Task requirements:
Find the lines below that contain the string "into". Copy each one.

Data records:
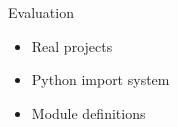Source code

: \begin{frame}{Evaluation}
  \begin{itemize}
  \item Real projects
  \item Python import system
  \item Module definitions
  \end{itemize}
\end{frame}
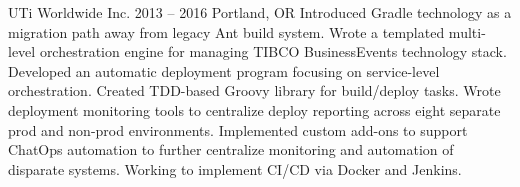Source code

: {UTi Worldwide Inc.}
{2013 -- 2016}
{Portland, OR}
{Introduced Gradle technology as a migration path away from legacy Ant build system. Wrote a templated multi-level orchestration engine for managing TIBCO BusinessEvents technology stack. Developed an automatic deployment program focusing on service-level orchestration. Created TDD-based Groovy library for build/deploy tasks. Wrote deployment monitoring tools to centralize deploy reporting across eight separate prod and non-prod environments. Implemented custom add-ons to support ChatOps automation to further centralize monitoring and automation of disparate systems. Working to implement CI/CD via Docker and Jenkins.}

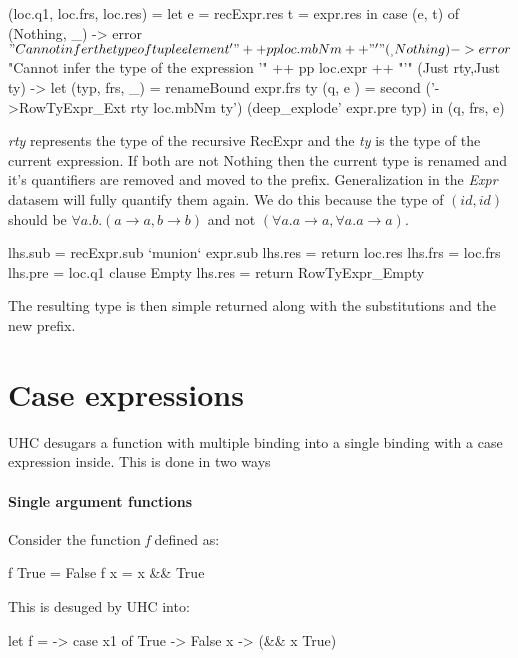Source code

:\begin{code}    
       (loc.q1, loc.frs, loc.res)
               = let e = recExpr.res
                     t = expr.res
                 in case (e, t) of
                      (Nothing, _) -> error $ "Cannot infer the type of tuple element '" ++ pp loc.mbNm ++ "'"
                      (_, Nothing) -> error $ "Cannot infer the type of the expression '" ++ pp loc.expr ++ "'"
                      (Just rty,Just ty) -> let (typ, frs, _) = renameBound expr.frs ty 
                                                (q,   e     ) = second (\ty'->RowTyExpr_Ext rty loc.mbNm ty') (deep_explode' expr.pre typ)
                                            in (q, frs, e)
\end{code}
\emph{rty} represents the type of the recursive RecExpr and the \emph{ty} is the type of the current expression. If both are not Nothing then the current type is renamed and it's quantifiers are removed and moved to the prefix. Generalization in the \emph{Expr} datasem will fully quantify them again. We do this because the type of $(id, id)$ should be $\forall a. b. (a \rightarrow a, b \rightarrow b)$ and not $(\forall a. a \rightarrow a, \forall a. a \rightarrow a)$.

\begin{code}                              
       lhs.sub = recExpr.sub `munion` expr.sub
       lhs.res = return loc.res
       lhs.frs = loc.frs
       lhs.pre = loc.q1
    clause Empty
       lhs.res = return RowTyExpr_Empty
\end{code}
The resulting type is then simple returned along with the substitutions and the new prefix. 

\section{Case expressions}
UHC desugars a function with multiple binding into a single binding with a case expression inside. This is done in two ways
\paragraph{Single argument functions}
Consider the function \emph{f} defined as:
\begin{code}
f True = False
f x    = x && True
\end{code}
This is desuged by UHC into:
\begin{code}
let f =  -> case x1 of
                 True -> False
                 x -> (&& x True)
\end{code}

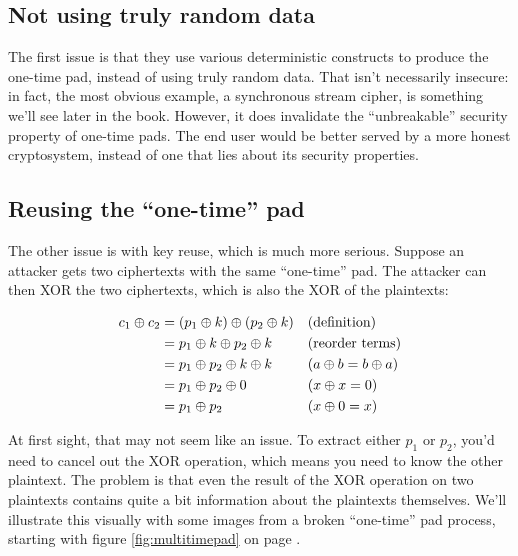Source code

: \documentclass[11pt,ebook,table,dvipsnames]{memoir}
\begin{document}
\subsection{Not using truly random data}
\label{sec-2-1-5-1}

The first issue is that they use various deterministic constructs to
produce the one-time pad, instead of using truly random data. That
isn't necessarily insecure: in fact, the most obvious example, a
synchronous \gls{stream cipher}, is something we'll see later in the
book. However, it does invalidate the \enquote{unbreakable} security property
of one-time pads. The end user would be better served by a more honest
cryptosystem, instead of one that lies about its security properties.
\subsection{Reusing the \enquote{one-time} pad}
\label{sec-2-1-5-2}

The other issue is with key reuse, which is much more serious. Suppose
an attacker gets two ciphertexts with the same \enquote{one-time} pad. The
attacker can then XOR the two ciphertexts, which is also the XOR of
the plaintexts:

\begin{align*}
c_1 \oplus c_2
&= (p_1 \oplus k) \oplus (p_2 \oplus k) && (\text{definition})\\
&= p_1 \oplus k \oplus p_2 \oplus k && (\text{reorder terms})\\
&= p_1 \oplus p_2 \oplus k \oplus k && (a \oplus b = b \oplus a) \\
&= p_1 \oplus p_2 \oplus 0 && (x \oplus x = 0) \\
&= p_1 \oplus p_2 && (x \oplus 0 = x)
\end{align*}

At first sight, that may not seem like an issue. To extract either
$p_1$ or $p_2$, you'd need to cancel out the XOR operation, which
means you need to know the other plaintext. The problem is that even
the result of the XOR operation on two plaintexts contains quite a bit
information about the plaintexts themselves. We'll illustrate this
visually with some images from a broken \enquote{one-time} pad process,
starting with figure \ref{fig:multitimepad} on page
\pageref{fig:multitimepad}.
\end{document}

--

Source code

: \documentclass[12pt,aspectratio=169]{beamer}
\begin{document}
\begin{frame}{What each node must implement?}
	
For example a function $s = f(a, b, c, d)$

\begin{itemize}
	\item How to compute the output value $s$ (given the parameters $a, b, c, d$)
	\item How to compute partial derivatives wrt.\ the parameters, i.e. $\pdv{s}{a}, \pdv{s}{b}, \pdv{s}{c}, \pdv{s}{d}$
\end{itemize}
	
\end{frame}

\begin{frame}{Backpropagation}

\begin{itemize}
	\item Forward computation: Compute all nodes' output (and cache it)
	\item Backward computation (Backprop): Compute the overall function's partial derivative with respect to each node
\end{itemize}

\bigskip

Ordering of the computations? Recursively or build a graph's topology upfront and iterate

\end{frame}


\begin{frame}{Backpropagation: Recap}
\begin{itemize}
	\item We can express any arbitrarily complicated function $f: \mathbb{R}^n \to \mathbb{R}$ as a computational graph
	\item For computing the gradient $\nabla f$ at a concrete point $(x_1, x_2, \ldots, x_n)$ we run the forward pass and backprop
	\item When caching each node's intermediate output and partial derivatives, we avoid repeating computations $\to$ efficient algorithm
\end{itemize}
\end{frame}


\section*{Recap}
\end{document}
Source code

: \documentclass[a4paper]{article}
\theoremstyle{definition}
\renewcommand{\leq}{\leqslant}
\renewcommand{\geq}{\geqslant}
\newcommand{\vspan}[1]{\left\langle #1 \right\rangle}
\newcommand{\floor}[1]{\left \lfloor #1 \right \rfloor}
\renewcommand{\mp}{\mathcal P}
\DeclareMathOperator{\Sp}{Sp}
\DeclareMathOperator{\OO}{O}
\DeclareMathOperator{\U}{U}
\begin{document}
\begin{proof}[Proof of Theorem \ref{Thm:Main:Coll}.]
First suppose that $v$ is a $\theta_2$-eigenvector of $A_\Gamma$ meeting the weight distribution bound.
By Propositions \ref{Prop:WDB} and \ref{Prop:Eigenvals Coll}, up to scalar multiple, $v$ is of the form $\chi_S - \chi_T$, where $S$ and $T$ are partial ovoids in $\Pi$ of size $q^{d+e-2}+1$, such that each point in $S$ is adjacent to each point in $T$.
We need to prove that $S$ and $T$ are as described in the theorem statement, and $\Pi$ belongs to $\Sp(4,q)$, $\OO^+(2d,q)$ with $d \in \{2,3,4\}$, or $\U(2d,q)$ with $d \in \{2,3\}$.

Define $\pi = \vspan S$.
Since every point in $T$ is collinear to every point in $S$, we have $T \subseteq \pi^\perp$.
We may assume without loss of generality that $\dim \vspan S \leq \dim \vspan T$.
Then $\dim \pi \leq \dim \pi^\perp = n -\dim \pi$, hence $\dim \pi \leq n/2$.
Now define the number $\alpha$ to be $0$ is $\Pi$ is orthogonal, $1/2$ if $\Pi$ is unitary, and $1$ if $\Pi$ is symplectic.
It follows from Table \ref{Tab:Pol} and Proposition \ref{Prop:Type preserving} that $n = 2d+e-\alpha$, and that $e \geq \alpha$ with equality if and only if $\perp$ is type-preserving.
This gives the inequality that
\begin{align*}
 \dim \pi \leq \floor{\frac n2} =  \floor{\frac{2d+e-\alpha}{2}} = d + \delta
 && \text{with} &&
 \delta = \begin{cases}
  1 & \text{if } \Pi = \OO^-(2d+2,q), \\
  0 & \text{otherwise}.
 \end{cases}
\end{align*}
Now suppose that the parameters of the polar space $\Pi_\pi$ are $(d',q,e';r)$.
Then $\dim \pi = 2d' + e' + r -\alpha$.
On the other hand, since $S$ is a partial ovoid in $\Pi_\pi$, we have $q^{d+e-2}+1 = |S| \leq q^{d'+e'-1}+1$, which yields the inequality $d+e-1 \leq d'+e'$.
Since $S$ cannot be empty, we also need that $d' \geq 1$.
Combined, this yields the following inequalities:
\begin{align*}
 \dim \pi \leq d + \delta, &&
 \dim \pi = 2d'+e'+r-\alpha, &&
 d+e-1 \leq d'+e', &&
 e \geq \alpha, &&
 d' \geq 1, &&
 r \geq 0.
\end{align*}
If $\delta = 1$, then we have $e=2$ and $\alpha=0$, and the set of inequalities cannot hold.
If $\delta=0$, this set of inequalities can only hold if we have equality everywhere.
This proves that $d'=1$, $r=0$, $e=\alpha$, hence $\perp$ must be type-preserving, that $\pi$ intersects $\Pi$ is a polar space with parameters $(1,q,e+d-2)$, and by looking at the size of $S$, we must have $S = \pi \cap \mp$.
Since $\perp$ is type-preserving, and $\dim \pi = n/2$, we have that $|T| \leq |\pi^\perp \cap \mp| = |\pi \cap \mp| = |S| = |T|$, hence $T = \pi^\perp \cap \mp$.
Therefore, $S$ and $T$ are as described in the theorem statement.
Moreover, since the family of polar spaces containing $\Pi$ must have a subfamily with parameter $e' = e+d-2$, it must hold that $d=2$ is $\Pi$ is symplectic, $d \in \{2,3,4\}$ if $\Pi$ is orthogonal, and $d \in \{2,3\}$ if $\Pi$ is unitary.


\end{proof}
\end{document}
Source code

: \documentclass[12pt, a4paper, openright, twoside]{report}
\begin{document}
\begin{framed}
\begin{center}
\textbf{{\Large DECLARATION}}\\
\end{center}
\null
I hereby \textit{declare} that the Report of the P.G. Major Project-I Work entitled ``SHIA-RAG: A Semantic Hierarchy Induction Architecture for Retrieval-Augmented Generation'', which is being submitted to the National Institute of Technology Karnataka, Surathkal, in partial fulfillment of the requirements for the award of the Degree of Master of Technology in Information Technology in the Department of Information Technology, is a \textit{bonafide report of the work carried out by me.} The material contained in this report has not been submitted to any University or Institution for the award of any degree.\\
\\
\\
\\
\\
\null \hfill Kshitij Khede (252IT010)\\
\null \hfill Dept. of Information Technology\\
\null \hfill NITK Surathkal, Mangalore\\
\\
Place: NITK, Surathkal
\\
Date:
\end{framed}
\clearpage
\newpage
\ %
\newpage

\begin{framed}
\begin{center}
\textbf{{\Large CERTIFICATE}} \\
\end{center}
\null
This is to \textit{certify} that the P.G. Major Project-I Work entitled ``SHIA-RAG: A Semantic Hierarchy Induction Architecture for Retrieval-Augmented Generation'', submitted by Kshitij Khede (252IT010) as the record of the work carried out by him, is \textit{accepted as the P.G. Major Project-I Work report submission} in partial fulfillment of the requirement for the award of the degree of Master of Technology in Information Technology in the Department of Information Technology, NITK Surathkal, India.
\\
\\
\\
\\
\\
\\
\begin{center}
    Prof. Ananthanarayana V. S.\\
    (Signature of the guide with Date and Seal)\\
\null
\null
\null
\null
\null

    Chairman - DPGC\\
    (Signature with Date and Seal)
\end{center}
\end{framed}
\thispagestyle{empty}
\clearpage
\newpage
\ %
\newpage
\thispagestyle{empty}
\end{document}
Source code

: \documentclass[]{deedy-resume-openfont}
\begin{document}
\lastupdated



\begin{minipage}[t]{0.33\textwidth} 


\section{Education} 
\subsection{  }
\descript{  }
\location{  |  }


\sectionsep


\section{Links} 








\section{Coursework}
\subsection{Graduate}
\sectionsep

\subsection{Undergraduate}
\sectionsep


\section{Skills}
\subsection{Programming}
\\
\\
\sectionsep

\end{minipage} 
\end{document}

The completed task:
UHC desugars a function with multiple binding into a single binding with a case expression inside. This is done in two ways
This is desuged by UHC into:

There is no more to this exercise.